Bad Bunny es de Puerto Rico y, en este álbum, es más portorriqueño que Héctor Lavoé. Con permiso de Lavoé. Portorriqueño como posicionamiento político, ojo. Sansa, cuatro y güiro, la bomba y la plena, la salsa; toda la fiesta y toda la crítica, contra los desahucios, contra la gentrificación, contra el turismo masivo, contra la gran ciudad monstruosa. «Si te quieres divertir/ con encanto y con primor / sólo tienes que vivir / un verano en Nueva York», cantaba El Gran Combo de Puerto Rico. Percusiones de folclore (con Los Pleneros de la Cresta), boleros, reguetón también (al fin y al cabo, nació en su país) y, sobre todo, qué letracas, señores.
«Millonario sin dejar de ser del barrio».
El otro día, en una entrevista, decía que, si algún día tenía hijos, quería que estudiaran en la escuela pública.
Porque, oh, si, le podemos dar a todo y podemos ir con todo: podemos ir a tope con el barroquismo de Álvaro Pombo (estoy con «El excarcelado»: qué rotundidad, qué de dorados, qué de organzas, qué rimbombante a veces y qué divertido) y con «Pero queriendo volver a la última vez / y a los ojos te miré / y contarte las cosas que no te conté» y nombrar a los amigos y saber: «Debí tirar más fotos de cuando te tuve / Debí darte más beso’ y abrazo’ las vece’ que pude / Ey, ojalá que los mío’ nunca se muden / Y si hoy me emborracho, pues que me ayuden».
Mientras uno está vivo, uno debe amar lo más que pueda.
Mis amigos no se mudaron. Me mudé yo. Ellos se quedaron en Sevilla, yo acabé dando tumbos por Melilla, Almería, Valencia de Alcántara y Mérida, que al final se ha convertido en la ciudad en la que más tiempo he vivido de todas. Qué cosas. Y sí: debimos tirar más fotos. Y dar más besos y dar más abrazos. Porque alguno se nos murió bien pronto. Y aprender a tocar, aprender a besar, aprender a abrazar, poner las piernas encima de las piernas de una amiga y acariciar mientras hablas, porque con las manos también se comunica una y el tacto no se circunscribe solo a lo sexual, gracias.

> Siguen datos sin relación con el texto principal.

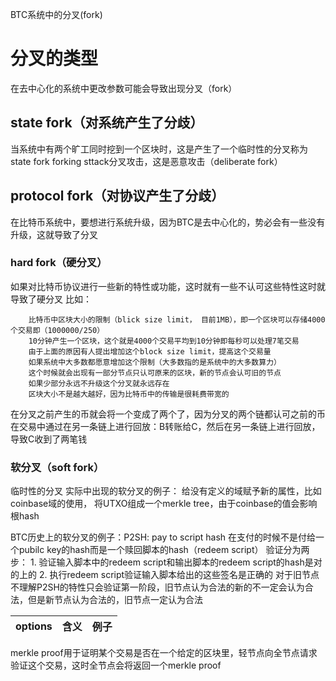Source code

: BTC系统中的分叉(fork)
# 分叉的类型
在去中心化的系统中更改参数可能会导致出现分叉（fork）
## state fork（对系统产生了分歧）
当系统中有两个旷工同时挖到一个区块时，这是产生了一个临时性的分叉称为state fork
forking sttack分叉攻击，这是恶意攻击（deliberate fork）
## protocol fork（对协议产生了分歧）
在比特币系统中，要想进行系统升级，因为BTC是去中心化的，势必会有一些没有升级，这就导致了分叉
### hard fork（硬分叉）
如果对比特币协议进行一些新的特性或功能，这时就有一些不认可这些特性这时就导致了硬分叉
比如：
```
	比特币中区块大小的限制（blick size limit， 目前1MB），即一个区块可以存储4000个交易即（1000000/250）
	10分钟产生一个区块，这个就是4000个交易平均到10分钟即每秒可以处理7笔交易
	由于上面的原因有人提出增加这个block size limit，提高这个交易量
	如果系统中大多数都愿意增加这个限制（大多数指的是系统中的大多数算力）
	这个时候就会出现有一部分节点只认可原来的区块，新的节点会认可旧的节点
	如果少部分永远不升级这个分叉就永远存在
	区块大小不是越大越好，因为比特币中的传输是很耗费带宽的
```
在分叉之前产生的币就会将一个变成了两个了，因为分叉的两个链都认可之前的币
在交易中通过在另一条链上进行回放：B转账给C，然后在另一条链上进行回放，导致C收到了两笔钱
### 软分叉（soft fork）
临时性的分叉
实际中出现的软分叉的例子：
给没有定义的域赋予新的属性，比如coinbase域的使用， 将UTXO组成一个merkle tree，由于coinbase的值会影响根hash

BTC历史上的软分叉的例子：P2SH: pay to script hash
	在支付的时候不是付给一个pubilc key的hash而是一个赎回脚本的hash（redeem script）
	验证分为两步：
		1. 验证输入脚本中的redeem script和输出脚本的redeem script的hash是对的上的
		2. 执行redeem script验证输入脚本给出的这些签名是正确的
	对于旧节点不理解P2SH的特性只会验证第一阶段，旧节点认为合法的新的不一定会认为合法，但是新节点认为合法的，旧节点一定认为合法

|options|含义|例子|
|-|-|-|




merkle proof用于证明某个交易是否在一个给定的区块里，轻节点向全节点请求验证这个交易，这时全节点会将返回一个merkle proof

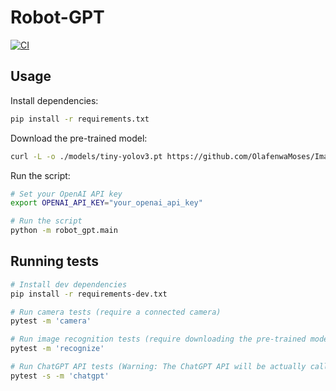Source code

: # Robot-GPT

[![CI](https://github.com/bioerrorlog/robot-gpt/actions/workflows/ci.yml/badge.svg)](https://github.com/bioerrorlog/robot-gpt/actions/workflows/ci.yml)

## Usage
Install dependencies:
```sh
pip install -r requirements.txt
```

Download the pre-trained model:
```sh
curl -L -o ./models/tiny-yolov3.pt https://github.com/OlafenwaMoses/ImageAI/releases/download/3.0.0-pretrained/tiny-yolov3.pt
```

Run the script:
```sh
# Set your OpenAI API key
export OPENAI_API_KEY="your_openai_api_key"

# Run the script
python -m robot_gpt.main
```

## Running tests
```sh
# Install dev dependencies
pip install -r requirements-dev.txt

# Run camera tests (require a connected camera)
pytest -m 'camera'

# Run image recognition tests (require downloading the pre-trained model)
pytest -m 'recognize'

# Run ChatGPT API tests (Warning: The ChatGPT API will be actually called. The API Key is required.)
pytest -s -m 'chatgpt'
```
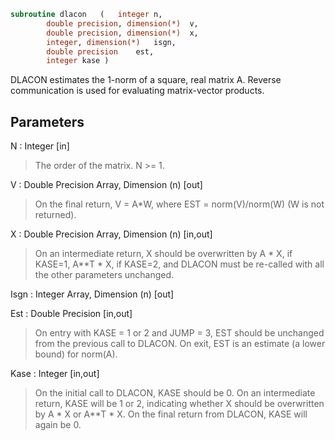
 ```fortran
subroutine dlacon	(	integer	n,
		double precision, dimension(*)	v,
		double precision, dimension(*)	x,
		integer, dimension(*)	isgn,
		double precision	est,
		integer	kase )
```

 DLACON estimates the 1-norm of a square, real matrix A.
 Reverse communication is used for evaluating matrix-vector products.

## Parameters
N : Integer [in]
> The order of the matrix.  N >= 1.

V : Double Precision Array, Dimension (n) [out]
> On the final return, V = A*W,  where  EST = norm(V)/norm(W)
> (W is not returned).

X : Double Precision Array, Dimension (n) [in,out]
> On an intermediate return, X should be overwritten by
> A * X,   if KASE=1,
> A**T * X,  if KASE=2,
> and DLACON must be re-called with all the other parameters
> unchanged.

Isgn : Integer Array, Dimension (n) [out]

Est : Double Precision [in,out]
> On entry with KASE = 1 or 2 and JUMP = 3, EST should be
> unchanged from the previous call to DLACON.
> On exit, EST is an estimate (a lower bound) for norm(A).

Kase : Integer [in,out]
> On the initial call to DLACON, KASE should be 0.
> On an intermediate return, KASE will be 1 or 2, indicating
> whether X should be overwritten by A * X  or A**T * X.
> On the final return from DLACON, KASE will again be 0.


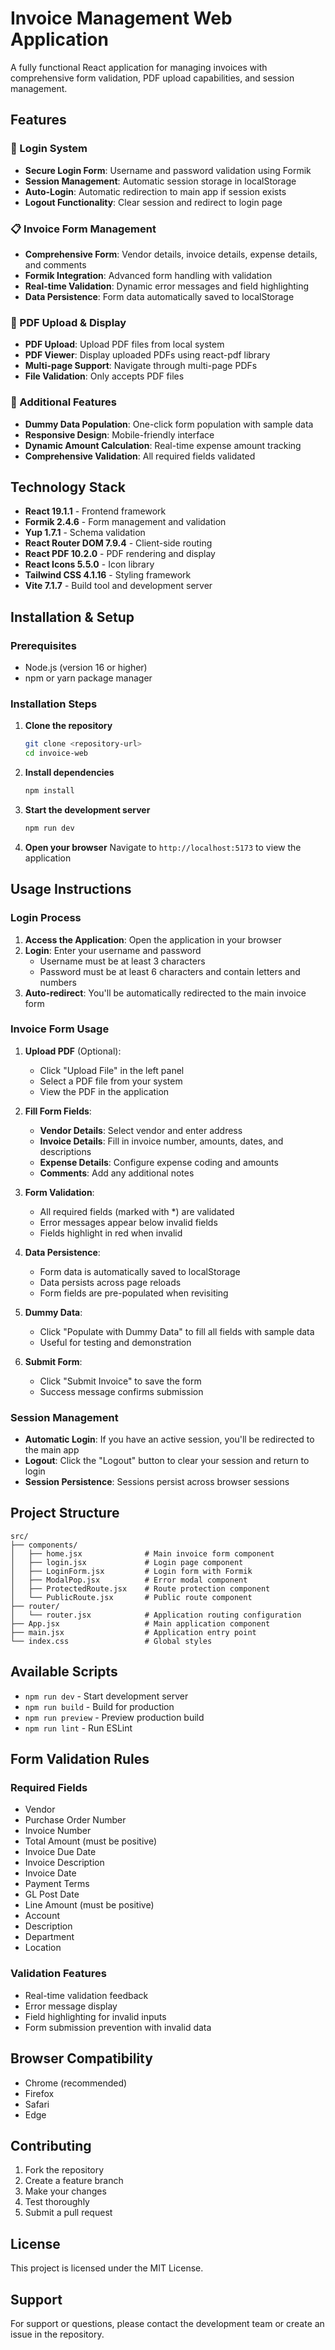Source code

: # Invoice Management Web Application

A fully functional React application for managing invoices with comprehensive form validation, PDF upload capabilities, and session management.

## Features

### 🔐 Login System
- **Secure Login Form**: Username and password validation using Formik
- **Session Management**: Automatic session storage in localStorage
- **Auto-Login**: Automatic redirection to main app if session exists
- **Logout Functionality**: Clear session and redirect to login page

### 📋 Invoice Form Management
- **Comprehensive Form**: Vendor details, invoice details, expense details, and comments
- **Formik Integration**: Advanced form handling with validation
- **Real-time Validation**: Dynamic error messages and field highlighting
- **Data Persistence**: Form data automatically saved to localStorage

### 📄 PDF Upload & Display
- **PDF Upload**: Upload PDF files from local system
- **PDF Viewer**: Display uploaded PDFs using react-pdf library
- **Multi-page Support**: Navigate through multi-page PDFs
- **File Validation**: Only accepts PDF files

### 🎯 Additional Features
- **Dummy Data Population**: One-click form population with sample data
- **Responsive Design**: Mobile-friendly interface
- **Dynamic Amount Calculation**: Real-time expense amount tracking
- **Comprehensive Validation**: All required fields validated

## Technology Stack

- **React 19.1.1** - Frontend framework
- **Formik 2.4.6** - Form management and validation
- **Yup 1.7.1** - Schema validation
- **React Router DOM 7.9.4** - Client-side routing
- **React PDF 10.2.0** - PDF rendering and display
- **React Icons 5.5.0** - Icon library
- **Tailwind CSS 4.1.16** - Styling framework
- **Vite 7.1.7** - Build tool and development server

## Installation & Setup

### Prerequisites
- Node.js (version 16 or higher)
- npm or yarn package manager

### Installation Steps

1. **Clone the repository**
   ```bash
   git clone <repository-url>
   cd invoice-web
   ```

2. **Install dependencies**
   ```bash
   npm install
   ```

3. **Start the development server**
   ```bash
   npm run dev
   ```

4. **Open your browser**
   Navigate to `http://localhost:5173` to view the application

## Usage Instructions

### Login Process
1. **Access the Application**: Open the application in your browser
2. **Login**: Enter your username and password
   - Username must be at least 3 characters
   - Password must be at least 6 characters and contain letters and numbers
3. **Auto-redirect**: You'll be automatically redirected to the main invoice form

### Invoice Form Usage
1. **Upload PDF** (Optional):
   - Click "Upload File" in the left panel
   - Select a PDF file from your system
   - View the PDF in the application

2. **Fill Form Fields**:
   - **Vendor Details**: Select vendor and enter address
   - **Invoice Details**: Fill in invoice number, amounts, dates, and descriptions
   - **Expense Details**: Configure expense coding and amounts
   - **Comments**: Add any additional notes

3. **Form Validation**:
   - All required fields (marked with *) are validated
   - Error messages appear below invalid fields
   - Fields highlight in red when invalid

4. **Data Persistence**:
   - Form data is automatically saved to localStorage
   - Data persists across page reloads
   - Form fields are pre-populated when revisiting

5. **Dummy Data**:
   - Click "Populate with Dummy Data" to fill all fields with sample data
   - Useful for testing and demonstration

6. **Submit Form**:
   - Click "Submit Invoice" to save the form
   - Success message confirms submission

### Session Management
- **Automatic Login**: If you have an active session, you'll be redirected to the main app
- **Logout**: Click the "Logout" button to clear your session and return to login
- **Session Persistence**: Sessions persist across browser sessions

## Project Structure

```
src/
├── components/
│   ├── home.jsx              # Main invoice form component
│   ├── login.jsx             # Login page component
│   ├── LoginForm.jsx         # Login form with Formik
│   ├── ModalPop.jsx          # Error modal component
│   ├── ProtectedRoute.jsx    # Route protection component
│   └── PublicRoute.jsx       # Public route component
├── router/
│   └── router.jsx            # Application routing configuration
├── App.jsx                   # Main application component
├── main.jsx                  # Application entry point
└── index.css                 # Global styles
```

## Available Scripts

- `npm run dev` - Start development server
- `npm run build` - Build for production
- `npm run preview` - Preview production build
- `npm run lint` - Run ESLint

## Form Validation Rules

### Required Fields
- Vendor
- Purchase Order Number
- Invoice Number
- Total Amount (must be positive)
- Invoice Due Date
- Invoice Description
- Invoice Date
- Payment Terms
- GL Post Date
- Line Amount (must be positive)
- Account
- Description
- Department
- Location

### Validation Features
- Real-time validation feedback
- Error message display
- Field highlighting for invalid inputs
- Form submission prevention with invalid data

## Browser Compatibility

- Chrome (recommended)
- Firefox
- Safari
- Edge

## Contributing

1. Fork the repository
2. Create a feature branch
3. Make your changes
4. Test thoroughly
5. Submit a pull request

## License

This project is licensed under the MIT License.

## Support

For support or questions, please contact the development team or create an issue in the repository.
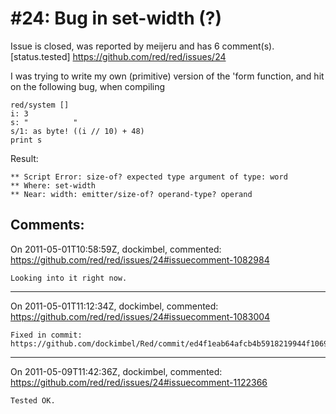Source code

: 
#24: Bug in set-width (?)
================================================================================
Issue is closed, was reported by meijeru and has 6 comment(s).
[status.tested]
<https://github.com/red/red/issues/24>

I was trying to write my own (primitive) version of the 'form function, and hit on the following bug, when compiling 

```
red/system []
i: 3
s: "          "
s/1: as byte! ((i // 10) + 48)
print s
```

Result:

```
** Script Error: size-of? expected type argument of type: word
** Where: set-width
** Near: width: emitter/size-of? operand-type? operand
```



Comments:
--------------------------------------------------------------------------------

On 2011-05-01T10:58:59Z, dockimbel, commented:
<https://github.com/red/red/issues/24#issuecomment-1082984>

    Looking into it right now.

--------------------------------------------------------------------------------

On 2011-05-01T11:12:34Z, dockimbel, commented:
<https://github.com/red/red/issues/24#issuecomment-1083004>

    Fixed in commit: https://github.com/dockimbel/Red/commit/ed4f1eab64afcb4b5918219944f1069cb1ce7ba8

--------------------------------------------------------------------------------

On 2011-05-09T11:42:36Z, dockimbel, commented:
<https://github.com/red/red/issues/24#issuecomment-1122366>

    Tested OK.


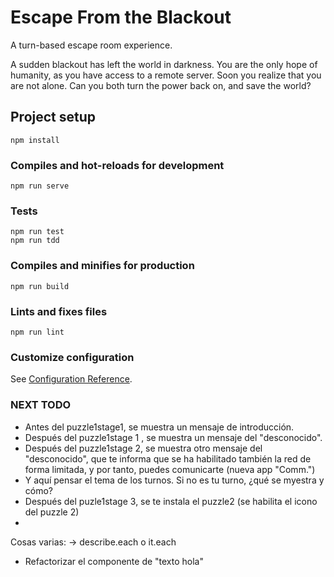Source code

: # Escape From the Blackout

A turn-based escape room experience.

A sudden blackout has left the world in darkness.
You are the only hope of humanity, as you have access
to a remote server. Soon you realize that you are not alone.
Can you both turn the power back on, and save the world?

## Project setup
```
npm install
```

### Compiles and hot-reloads for development
```
npm run serve
```

### Tests
```
npm run test
npm run tdd
```

### Compiles and minifies for production
```
npm run build
```

### Lints and fixes files
```
npm run lint
```

### Customize configuration
See [Configuration Reference](https://cli.vuejs.org/config/).

### NEXT TODO

- Antes del puzzle1stage1, se muestra un mensaje de introducción.
- Después del puzzle1stage 1 , se muestra un mensaje del "desconocido".
- Después del puzzle1stage 2, se muestra otro mensaje del "desconocido", que te informa que se ha habilitado también la red de forma limitada, y por tanto, puedes comunicarte (nueva app "Comm.")
- Y aquí pensar el tema de los turnos. Si no es tu turno, ¿qué se myestra y cómo?
- Después del puzle1stage 3, se te instala el puzzle2 (se habilita el icono del puzzle 2)
- 

Cosas varias:
-> describe.each o it.each
- Refactorizar el componente de "texto hola"

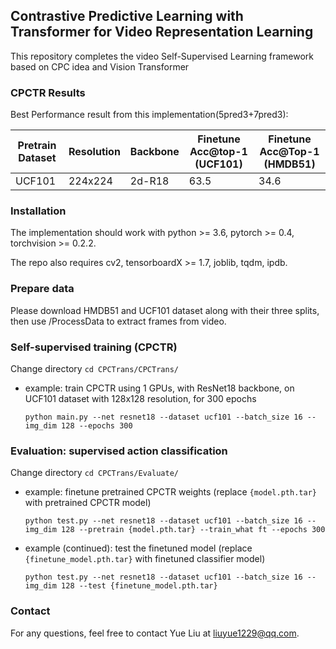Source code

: ## Contrastive Predictive Learning with Transformer for Video Representation Learning

This repository completes the video Self-Supervised Learning framework based on CPC idea and Vision Transformer 


### CPCTR Results

Best Performance result from this implementation(5pred3+7pred3):

| Pretrain Dataset| Resolution | Backbone | Finetune Acc@top-1 (UCF101) | Finetune Acc@Top-1 (HMDB51) |
|----|----|----|----|----|
|UCF101|224x224|2d-R18|63.5|34.6|


### Installation

The implementation should work with python >= 3.6, pytorch >= 0.4, torchvision >= 0.2.2. 

The repo also requires cv2, tensorboardX >= 1.7, joblib, tqdm, ipdb.

### Prepare data

Please download HMDB51 and UCF101 dataset along with their three splits, then use /ProcessData to extract frames from video.

### Self-supervised training (CPCTR)

Change directory `cd CPCTrans/CPCTrans/`

* example: train CPCTR using 1 GPUs, with ResNet18 backbone, on UCF101 dataset with 128x128 resolution, for 300 epochs
  ```
  python main.py --net resnet18 --dataset ucf101 --batch_size 16 --img_dim 128 --epochs 300
  ```

### Evaluation: supervised action classification

Change directory `cd CPCTrans/Evaluate/`

* example: finetune pretrained CPCTR weights (replace `{model.pth.tar}` with pretrained CPCTR model)
  ```
  python test.py --net resnet18 --dataset ucf101 --batch_size 16 --img_dim 128 --pretrain {model.pth.tar} --train_what ft --epochs 300
  ```

* example (continued): test the finetuned model (replace `{finetune_model.pth.tar}` with finetuned classifier model)
  ```
  python test.py --net resnet18 --dataset ucf101 --batch_size 16 --img_dim 128 --test {finetune_model.pth.tar}
  ```


### Contact

For any questions, feel free to contact Yue Liu at liuyue1229@qq.com.



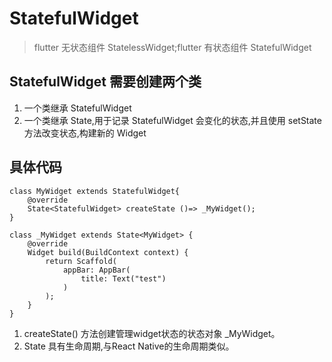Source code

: # StatefulWidget
> flutter 无状态组件 StatelessWidget;flutter 有状态组件 StatefulWidget

## StatefulWidget 需要创建两个类
1. 一个类继承 StatefulWidget
2. 一个类继承 State,用于记录 StatefulWidget 会变化的状态,并且使用 setState 方法改变状态,构建新的 Widget

## 具体代码

```
class MyWidget extends StatefulWidget{
    @override
    State<StatefulWidget> createState ()=> _MyWidget();
}

class _MyWidget extends State<MyWidget> {
    @override
    Widget build(BuildContext context) {
        return Scaffold(
            appBar: AppBar(
                title: Text("test")
            )
        );
    }
}
```

1. createState() 方法创建管理widget状态的状态对象 _MyWidget。
2. State 具有生命周期,与React Native的生命周期类似。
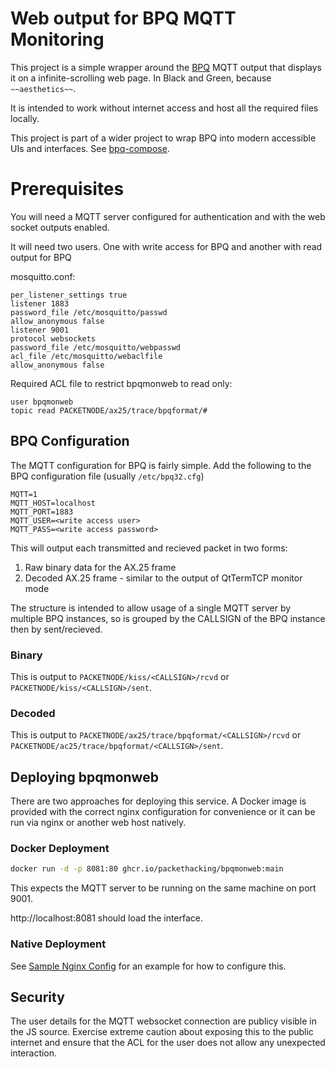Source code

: # Web output for BPQ MQTT Monitoring

This project is a simple wrapper around the [BPQ](https://www.cantab.net/users/john.wiseman/Documents/BPQ32.html) MQTT output that displays it on a infinite-scrolling web page. In Black and Green, because `~~aesthetics~~`.

It is intended to work without internet access and host all the required files locally.

This project is part of a wider project to wrap BPQ into modern accessible UIs and interfaces. See [bpq-compose](https://github.com/packethacking/bpq-compose).

# Prerequisites

You will need a MQTT server configured for authentication and with the web socket outputs enabled.

It will need two users. One with write access for BPQ and another with read output for BPQ

mosquitto.conf:
```
per_listener_settings true
listener 1883
password_file /etc/mosquitto/passwd
allow_anonymous false
listener 9001
protocol websockets
password_file /etc/mosquitto/webpasswd
acl_file /etc/mosquitto/webaclfile
allow_anonymous false
```

Required ACL file to restrict bpqmonweb to read only:
```
user bpqmonweb
topic read PACKETNODE/ax25/trace/bpqformat/#
```

## BPQ Configuration

The MQTT configuration for BPQ is fairly simple.
Add the following to the BPQ configuration file (usually `/etc/bpq32.cfg`)

```
MQTT=1
MQTT_HOST=localhost
MQTT_PORT=1883
MQTT_USER=<write access user>
MQTT_PASS=<write access password>
```

This will output each transmitted and recieved packet in two forms:
1. Raw binary data for the AX.25 frame
2. Decoded AX.25 frame - similar to the output of QtTermTCP monitor mode

The structure is intended to allow usage of a single MQTT server by multiple BPQ instances, so is grouped by the CALLSIGN of the BPQ instance then by sent/recieved.

### Binary

This is output to
`PACKETNODE/kiss/<CALLSIGN>/rcvd` or `PACKETNODE/kiss/<CALLSIGN>/sent`.

### Decoded

This is output to `PACKETNODE/ax25/trace/bpqformat/<CALLSIGN>/rcvd` or `PACKETNODE/ac25/trace/bpqformat/<CALLSIGN>/sent`.

## Deploying bpqmonweb

There are two approaches for deploying this service. A Docker image is provided with the correct nginx configuration for convenience or it can be run via nginx or another web host natively.

### Docker Deployment

```bash
docker run -d -p 8081:80 ghcr.io/packethacking/bpqmonweb:main
```

This expects the MQTT server to be running on the same machine on port 9001.

http://localhost:8081 should load the interface.

### Native Deployment

See [Sample Nginx Config](./nginx/nginx.conf) for an example for how to configure this.

## Security

The user details for the MQTT websocket connection are publicy visible in the JS source. Exercise extreme caution about exposing this to the public internet and ensure that the ACL for the user does not allow any unexpected interaction.        
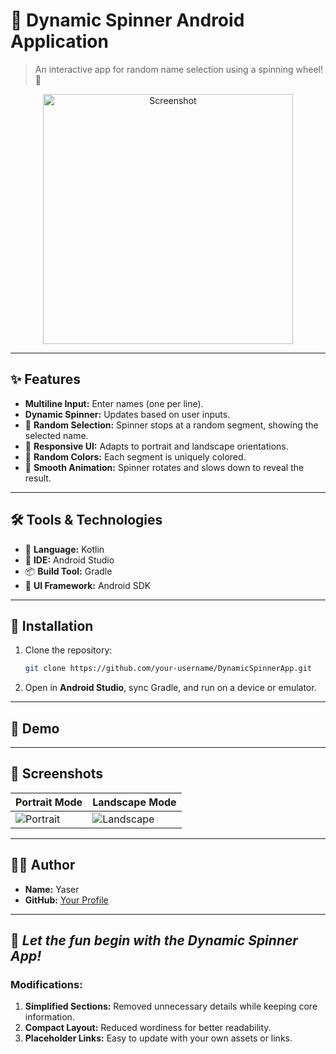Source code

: # 🎡 Dynamic Spinner Android Application  

> An interactive app for random name selection using a spinning wheel! 🎉
> 
<div align="center">
  <img src="https://github.com/user-attachments/assets/dea8a6d6-5b73-4227-ac8d-2f2dc887f03c" alt="Screenshot" width="400"/>
</div>


---

## ✨ Features  
- **Multiline Input:** Enter names (one per line).  
- **Dynamic Spinner:** Updates based on user inputs.  
- 🎯 **Random Selection:** Spinner stops at a random segment, showing the selected name.  
- 📱 **Responsive UI:** Adapts to portrait and landscape orientations.  
- 🎨 **Random Colors:** Each segment is uniquely colored.  
- 🎥 **Smooth Animation:** Spinner rotates and slows down to reveal the result.  

---

## 🛠️ Tools & Technologies  
- 📝 **Language:** Kotlin  
- 🔧 **IDE:** Android Studio  
- 📦 **Build Tool:** Gradle  
- 🎨 **UI Framework:** Android SDK  

---

## 🚀 Installation  
1. Clone the repository:  
   ```bash  
   git clone https://github.com/your-username/DynamicSpinnerApp.git  
   ```  
2. Open in **Android Studio**, sync Gradle, and run on a device or emulator.  

---

## 🎥 Demo  


---

## 📸 Screenshots  
| Portrait Mode               | Landscape Mode               |  
|-----------------------------|------------------------------|  
| ![Portrait](assets/portrait.png) | ![Landscape](assets/landscape.png) |  

---

## 👨‍💻 Author  
- **Name:** Yaser  
- **GitHub:** [Your Profile](https://github.com/0yaser0)  

---

## 🎉 *Let the fun begin with the Dynamic Spinner App!*  

### Modifications:
1. **Simplified Sections:** Removed unnecessary details while keeping core information.  
2. **Compact Layout:** Reduced wordiness for better readability.  
3. **Placeholder Links:** Easy to update with your own assets or links.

Porque, ay, soy de la época en la que tuve amigos antes del whatsapp, antes de los móviles con internet, antes de las fotos de cualquier cosa y hay amigos que ya no están pero que duelen igual de los que solo tengo una foto.
Una foto en la que, encima, salgo mal.
Jorge Blass con la orquesta de Extremadura
Rimski-Kórsakov, Mendelssohn, Saint-Saëns, Falla, Mozart, las Variaciones Enigma de Elgar, Stravinsky y Gynt, entre otros, le ponen música estos días a la magia de Jorge Blass. Son piezas que interpreta la Orquesta de Extremadura, que ayer estuvo en Badajoz y hoy estará en Cáceres y en Mérida, acompañando al mago Jorge Blass, de los mejores ilusionistas del mundo, que siempre ha utilizado la música en sus espectáculos y que hará trucos espectaculares. Yo, si fuera uno de los ejecutantes, creo que me asombraría tanto que se me olvidaría cómo tocar.